== BRIEF ==
Please look for the string "Users" below and report every line in which it occurs.

== DATASET RECORDS ==
BEGIN

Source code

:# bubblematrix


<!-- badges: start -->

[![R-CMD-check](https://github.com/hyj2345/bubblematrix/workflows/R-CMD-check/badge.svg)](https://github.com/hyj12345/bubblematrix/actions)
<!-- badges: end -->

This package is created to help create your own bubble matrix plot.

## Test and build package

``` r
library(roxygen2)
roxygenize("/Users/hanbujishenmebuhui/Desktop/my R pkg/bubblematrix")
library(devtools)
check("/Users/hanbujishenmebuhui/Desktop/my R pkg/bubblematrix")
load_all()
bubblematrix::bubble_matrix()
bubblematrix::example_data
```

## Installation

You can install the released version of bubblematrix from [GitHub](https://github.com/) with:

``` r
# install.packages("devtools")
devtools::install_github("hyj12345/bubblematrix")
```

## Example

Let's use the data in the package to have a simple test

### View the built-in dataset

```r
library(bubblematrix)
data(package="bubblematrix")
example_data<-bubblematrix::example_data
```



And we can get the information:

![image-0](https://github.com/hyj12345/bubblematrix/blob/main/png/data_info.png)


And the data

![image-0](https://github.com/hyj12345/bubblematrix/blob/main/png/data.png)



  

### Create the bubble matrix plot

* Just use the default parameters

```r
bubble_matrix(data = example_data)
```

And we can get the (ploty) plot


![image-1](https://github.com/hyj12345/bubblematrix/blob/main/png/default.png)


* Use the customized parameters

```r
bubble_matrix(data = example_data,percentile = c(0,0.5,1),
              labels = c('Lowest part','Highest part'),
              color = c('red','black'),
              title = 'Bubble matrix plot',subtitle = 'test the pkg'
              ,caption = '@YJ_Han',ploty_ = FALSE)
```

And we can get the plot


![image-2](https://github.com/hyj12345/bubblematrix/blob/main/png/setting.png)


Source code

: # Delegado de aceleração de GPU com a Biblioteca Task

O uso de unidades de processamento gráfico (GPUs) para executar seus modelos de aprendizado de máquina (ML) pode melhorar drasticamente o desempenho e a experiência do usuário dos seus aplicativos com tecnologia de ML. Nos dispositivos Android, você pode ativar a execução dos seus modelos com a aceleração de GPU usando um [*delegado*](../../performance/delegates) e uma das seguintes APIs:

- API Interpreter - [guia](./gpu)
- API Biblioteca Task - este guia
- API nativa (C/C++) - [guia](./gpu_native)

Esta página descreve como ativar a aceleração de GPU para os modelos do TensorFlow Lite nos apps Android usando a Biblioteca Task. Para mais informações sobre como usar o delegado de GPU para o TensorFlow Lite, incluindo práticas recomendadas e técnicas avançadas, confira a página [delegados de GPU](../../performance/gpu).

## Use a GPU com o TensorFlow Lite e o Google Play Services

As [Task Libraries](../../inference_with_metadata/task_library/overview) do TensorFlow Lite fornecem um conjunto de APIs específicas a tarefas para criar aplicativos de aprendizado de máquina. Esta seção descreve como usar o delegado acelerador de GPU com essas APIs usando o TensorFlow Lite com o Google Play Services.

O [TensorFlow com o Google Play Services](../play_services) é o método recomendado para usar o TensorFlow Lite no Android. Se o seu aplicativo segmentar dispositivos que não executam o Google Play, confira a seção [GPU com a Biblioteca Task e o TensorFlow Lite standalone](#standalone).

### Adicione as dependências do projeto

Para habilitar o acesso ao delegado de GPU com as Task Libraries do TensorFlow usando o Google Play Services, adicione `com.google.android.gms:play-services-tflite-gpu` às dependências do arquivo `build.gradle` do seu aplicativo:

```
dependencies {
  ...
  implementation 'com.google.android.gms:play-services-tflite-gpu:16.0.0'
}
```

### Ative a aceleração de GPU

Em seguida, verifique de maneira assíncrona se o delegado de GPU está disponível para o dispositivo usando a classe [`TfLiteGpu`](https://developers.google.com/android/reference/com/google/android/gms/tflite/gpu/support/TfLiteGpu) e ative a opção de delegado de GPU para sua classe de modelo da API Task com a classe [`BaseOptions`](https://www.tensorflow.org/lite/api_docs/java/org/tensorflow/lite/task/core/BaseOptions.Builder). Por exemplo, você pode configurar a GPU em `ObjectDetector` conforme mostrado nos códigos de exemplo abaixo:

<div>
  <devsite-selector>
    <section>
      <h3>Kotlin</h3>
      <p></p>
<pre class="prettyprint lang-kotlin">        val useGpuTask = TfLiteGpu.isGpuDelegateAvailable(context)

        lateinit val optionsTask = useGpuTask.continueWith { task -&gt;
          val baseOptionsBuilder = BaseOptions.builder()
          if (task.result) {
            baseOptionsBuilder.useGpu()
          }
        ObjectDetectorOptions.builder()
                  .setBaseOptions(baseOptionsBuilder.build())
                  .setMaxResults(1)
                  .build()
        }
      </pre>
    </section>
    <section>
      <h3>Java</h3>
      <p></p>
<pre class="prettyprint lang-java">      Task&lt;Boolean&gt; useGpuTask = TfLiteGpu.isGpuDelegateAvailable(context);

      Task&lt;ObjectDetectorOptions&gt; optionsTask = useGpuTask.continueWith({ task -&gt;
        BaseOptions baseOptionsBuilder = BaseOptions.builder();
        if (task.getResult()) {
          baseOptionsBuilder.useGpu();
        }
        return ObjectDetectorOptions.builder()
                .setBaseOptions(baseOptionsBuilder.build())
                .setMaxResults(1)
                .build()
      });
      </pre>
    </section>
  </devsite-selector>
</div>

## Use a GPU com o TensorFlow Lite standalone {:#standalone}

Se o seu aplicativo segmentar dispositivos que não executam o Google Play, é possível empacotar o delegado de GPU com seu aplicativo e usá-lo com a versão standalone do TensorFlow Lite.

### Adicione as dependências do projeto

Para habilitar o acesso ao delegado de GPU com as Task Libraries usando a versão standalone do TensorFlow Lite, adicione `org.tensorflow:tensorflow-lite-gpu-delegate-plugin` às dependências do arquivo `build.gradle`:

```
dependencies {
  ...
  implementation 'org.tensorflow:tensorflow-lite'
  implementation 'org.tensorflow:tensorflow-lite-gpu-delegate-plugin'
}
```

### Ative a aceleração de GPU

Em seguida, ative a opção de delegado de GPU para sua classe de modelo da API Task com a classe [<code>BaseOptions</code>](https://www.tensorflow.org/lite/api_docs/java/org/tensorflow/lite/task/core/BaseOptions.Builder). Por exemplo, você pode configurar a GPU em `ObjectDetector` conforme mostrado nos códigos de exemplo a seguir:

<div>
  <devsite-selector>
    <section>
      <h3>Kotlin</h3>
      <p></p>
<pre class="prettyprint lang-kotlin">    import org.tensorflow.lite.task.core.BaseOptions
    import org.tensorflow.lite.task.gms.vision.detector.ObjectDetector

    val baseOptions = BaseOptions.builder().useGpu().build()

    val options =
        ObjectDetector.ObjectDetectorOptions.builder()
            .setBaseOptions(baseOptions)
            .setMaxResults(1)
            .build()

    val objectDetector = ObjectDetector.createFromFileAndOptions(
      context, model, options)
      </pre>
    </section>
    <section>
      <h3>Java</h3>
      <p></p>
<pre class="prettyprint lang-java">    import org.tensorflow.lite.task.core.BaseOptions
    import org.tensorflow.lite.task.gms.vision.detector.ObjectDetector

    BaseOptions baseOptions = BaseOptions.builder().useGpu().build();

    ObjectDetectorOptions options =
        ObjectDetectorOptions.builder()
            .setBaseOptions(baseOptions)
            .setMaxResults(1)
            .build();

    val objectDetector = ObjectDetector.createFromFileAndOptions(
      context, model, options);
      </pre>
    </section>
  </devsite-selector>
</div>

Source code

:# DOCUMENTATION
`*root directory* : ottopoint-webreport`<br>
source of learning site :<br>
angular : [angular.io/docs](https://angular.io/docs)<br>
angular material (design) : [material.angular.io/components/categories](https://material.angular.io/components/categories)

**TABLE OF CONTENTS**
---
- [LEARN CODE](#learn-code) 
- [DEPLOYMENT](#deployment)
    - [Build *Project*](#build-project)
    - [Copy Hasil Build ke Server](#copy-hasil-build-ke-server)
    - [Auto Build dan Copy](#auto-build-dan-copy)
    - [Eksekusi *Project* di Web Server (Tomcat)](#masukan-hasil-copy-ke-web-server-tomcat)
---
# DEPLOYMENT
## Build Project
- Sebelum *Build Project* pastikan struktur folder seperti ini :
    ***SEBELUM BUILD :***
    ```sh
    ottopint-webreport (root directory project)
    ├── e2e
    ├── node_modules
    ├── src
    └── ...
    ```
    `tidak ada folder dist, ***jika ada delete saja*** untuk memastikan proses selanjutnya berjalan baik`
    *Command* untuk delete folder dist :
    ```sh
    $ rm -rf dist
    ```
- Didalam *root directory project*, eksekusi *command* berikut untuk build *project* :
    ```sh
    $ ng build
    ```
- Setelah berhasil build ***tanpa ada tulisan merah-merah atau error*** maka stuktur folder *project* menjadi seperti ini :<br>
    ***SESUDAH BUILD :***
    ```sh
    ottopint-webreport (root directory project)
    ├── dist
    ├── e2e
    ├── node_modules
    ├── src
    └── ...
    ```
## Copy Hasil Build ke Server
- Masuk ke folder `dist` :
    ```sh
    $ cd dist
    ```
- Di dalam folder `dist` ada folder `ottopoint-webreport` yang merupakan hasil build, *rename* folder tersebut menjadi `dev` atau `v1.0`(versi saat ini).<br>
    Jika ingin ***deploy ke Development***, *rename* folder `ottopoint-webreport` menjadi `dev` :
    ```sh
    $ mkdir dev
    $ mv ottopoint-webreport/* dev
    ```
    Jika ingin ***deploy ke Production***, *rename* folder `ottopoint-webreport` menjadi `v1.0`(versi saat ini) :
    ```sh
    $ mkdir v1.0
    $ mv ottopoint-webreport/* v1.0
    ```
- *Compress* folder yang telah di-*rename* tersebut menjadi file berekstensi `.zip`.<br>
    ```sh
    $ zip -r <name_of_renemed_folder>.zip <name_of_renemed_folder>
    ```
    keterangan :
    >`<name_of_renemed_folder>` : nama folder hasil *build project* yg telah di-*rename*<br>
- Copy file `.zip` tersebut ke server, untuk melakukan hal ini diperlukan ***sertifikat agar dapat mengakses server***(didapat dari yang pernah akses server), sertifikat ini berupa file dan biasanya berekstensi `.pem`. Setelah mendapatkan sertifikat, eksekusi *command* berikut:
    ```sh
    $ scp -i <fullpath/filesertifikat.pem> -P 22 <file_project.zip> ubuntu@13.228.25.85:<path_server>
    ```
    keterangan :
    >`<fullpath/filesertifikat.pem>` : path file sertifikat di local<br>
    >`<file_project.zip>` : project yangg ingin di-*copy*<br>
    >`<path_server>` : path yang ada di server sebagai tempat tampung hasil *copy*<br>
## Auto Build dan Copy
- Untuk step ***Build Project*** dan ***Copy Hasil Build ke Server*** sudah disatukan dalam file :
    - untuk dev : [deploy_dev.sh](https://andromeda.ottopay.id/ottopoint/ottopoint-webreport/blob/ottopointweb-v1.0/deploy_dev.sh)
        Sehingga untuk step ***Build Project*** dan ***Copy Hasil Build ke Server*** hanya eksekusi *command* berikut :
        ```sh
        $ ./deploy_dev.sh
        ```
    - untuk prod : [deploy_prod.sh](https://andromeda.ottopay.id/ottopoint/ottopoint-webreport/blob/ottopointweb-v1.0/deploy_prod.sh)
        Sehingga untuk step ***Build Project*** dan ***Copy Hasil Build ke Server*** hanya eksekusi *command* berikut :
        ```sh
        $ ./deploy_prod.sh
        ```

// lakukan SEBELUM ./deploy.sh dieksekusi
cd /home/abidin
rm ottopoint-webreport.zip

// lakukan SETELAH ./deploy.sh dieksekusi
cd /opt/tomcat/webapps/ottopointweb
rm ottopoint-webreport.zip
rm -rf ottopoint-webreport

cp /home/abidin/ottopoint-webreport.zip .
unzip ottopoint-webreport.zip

END

== ANSWER SECTION ==
roxygenize("/Users/hanbujishenmebuhui/Desktop/my R pkg/bubblematrix")
check("/Users/hanbujishenmebuhui/Desktop/my R pkg/bubblematrix")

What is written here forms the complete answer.